Toch is Lans blij. ‘De horeca krijgt gelukkig weer een kans, al blijven er beperkingen. Er mogen maximaal dertig bezoekers naar binnen en dat is iets meer dan begin mei aangekondigd. Daar ben ik uiteraard heel blij mee, maar het zet nog steeds geen zoden aan de dijk. Het is geen vetpot. Restaurants hebben het al lastig door een sluiting van twee maanden. Financieel blijft het overleven, maar ik kan het voorlopig behelpen gelukkig.’

Hoe Lans omgaat met compensatie van couvert-verlies binnen is hij duidelijk. ‘Wij maken gebruik van de NOW-regeling, maar missen daarbij ook nog een belevingswaarde die een bijdrage kan leveren aan omzetherstel, omdat alles anders is in het nieuwe normaal. We hebben nog een tijd take-away gedaan, maar in het begin heb je de gunfactor en later zie je ook dat minder worden. Ik ben dolblij voor de mensen die weer aan het werk kunnen en dankzij take-away en catering aan het werk konden blijven. Dat we nog niet rendabel zijn moge duidelijk zijn, maar toch heb ik alle aflopende contracten verlengd’, licht Lans toe. ‘Ik heb straks ook al mijn mensen weer nodig en we doen dit samen heb ik gezegd. In goede tijden samen en in slechte tijden.’

Voorbijgangers kijken verheugd naar de terrassen die Lans aan het opbouwen is. Tussen de rijen zit steeds anderhalve meter. ‘Het is geen reëel verdienmodel, maar een begin zoals ik al zei. We zijn met een fors omzetverlies geconfronteerd en moeten langzaam uit het dal kruipen’, zegt hij. De coronacapaciteit bedraagt net als overal 30 binnen, terwijl Lans 150 tot 200 man gewend was op vrijdag- en zaterdagavond. Om straks toch nog een beetje omzet te genereren en gasten een plek aan te bieden denkt Lans na over zittijden. ‘Je reserveert in tijdsblokken en je krijgt all-in gedurende de tijd die jij aan de beurt. Zo kun je onbeperkt genieten en proberen we zoveel mogelijk gasten te bedienen. Het vergt ook extra werk, want na elke groep gasten moeten we de tafels, stoelen en menukaarten schoonmaken. Het is passen, meten en kijken wat het beste werkt.’
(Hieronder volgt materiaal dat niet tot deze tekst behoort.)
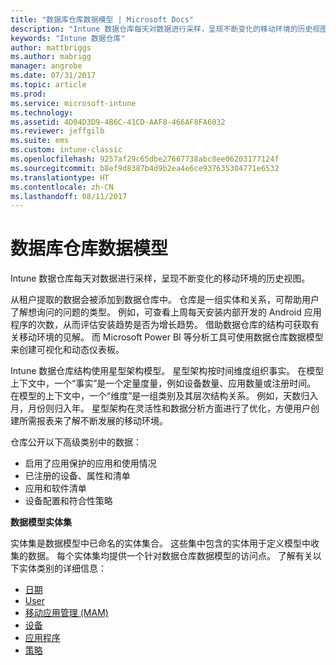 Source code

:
 ```yaml
---
title: "数据库仓库数据模型 | Microsoft Docs"
description: "Intune 数据仓库每天对数据进行采样，呈现不断变化的移动环境的历史视图。"
keywords: "Intune 数据仓库"
author: mattbriggs
ms.author: mabrigg
manager: angrobe
ms.date: 07/31/2017
ms.topic: article
ms.prod: 
ms.service: microsoft-intune
ms.technology: 
ms.assetid: 4D04D3D9-4B6C-41CD-AAF8-466AF8FA6032
ms.reviewer: jeffgilb
ms.suite: ems
ms.custom: intune-classic
ms.openlocfilehash: 9257af29c65dbe27667738abc8ee06203177124f
ms.sourcegitcommit: b8ef9d8387b4d9b2ea4e6ce937635304771e6532
ms.translationtype: HT
ms.contentlocale: zh-CN
ms.lasthandoff: 08/11/2017
---
```

# <a name="data-warehouse-data-model"></a>数据库仓库数据模型

Intune 数据仓库每天对数据进行采样，呈现不断变化的移动环境的历史视图。

从租户提取的数据会被添加到数据仓库中。 仓库是一组实体和关系，可帮助用户了解想询问的问题的类型。 例如，可查看上周每天安装内部开发的 Android 应用程序的次数，从而评估安装趋势是否为增长趋势。 借助数据仓库的结构可获取有关移动环境的见解。 而 Microsoft Power BI 等分析工具可使用数据仓库数据模型来创建可视化和动态仪表板。

Intune 数据仓库结构使用星型架构模型。 星型架构按时间维度组织事实。 在模型上下文中，一个“事实”是一个定量度量，例如设备数量、应用数量或注册时间。 在模型的上下文中，一个“维度”是一组类别及其层次结构关系。 例如，天数归入月，月份则归入年。 星型架构在灵活性和数据分析方面进行了优化，方便用户创建所需报表来了解不断发展的移动环境。

仓库公开以下高级类别中的数据：
  -  启用了应用保护的应用和使用情况
  -  已注册的设备、属性和清单
  -  应用和软件清单
  -  设备配置和符合性策略

**数据模型实体集**

实体集是数据模型中已命名的实体集合。 这些集中包含的实体用于定义模型中收集的数据。 每个实体集均提供一个针对数据仓库数据模型的访问点。 了解有关以下实体类别的详细信息：

  -  [日期](reports-ref-date.md)
  -  [User](reports-ref-user.md)
  -  [移动应用管理 (MAM)](reports-ref-mobile-app-management.md)
  -  [设备](reports-ref-devices.md)
  -  [应用程序](reports-ref-application.md)
  -  [策略](reports-ref-policy.md)

<!-- ## Data Model relationships

For more information on the relationships in the data model, see [Relationships of Entities](reports-api-entity-relationships.md). -->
Uitkijkend over zijn terras legt hij uit. ‘Kijk, we houden 1,5 meter ruimte tussen alle tafels. Met dit coronaproof terras ben ik klaar om gasten te ontvangen.’ Of hij bang is voor een stormloop maandag? ‘Nee. We werken op reservering, vol is vol en misschien een portier voor de deur.’ Al voegt hij eraan toe dat een terras zonder bovengrens een zoethoudertje is. ‘We wonen niet in Spanje of Curaçao. Nederland telt gemiddeld 110 terrasdagen en april en mei, normaal terrasmaanden zijn al verloren maanden, maar ik ben een optimistisch mens. We kijken van nu aan weer vooruit. Betere tijden breken aan. Het heersende gevoel is dat de horeca weer op gang komt. Het uitgaansleven laat op zich wachten, winst gaan we niet maken, maar toch ben ik blij.’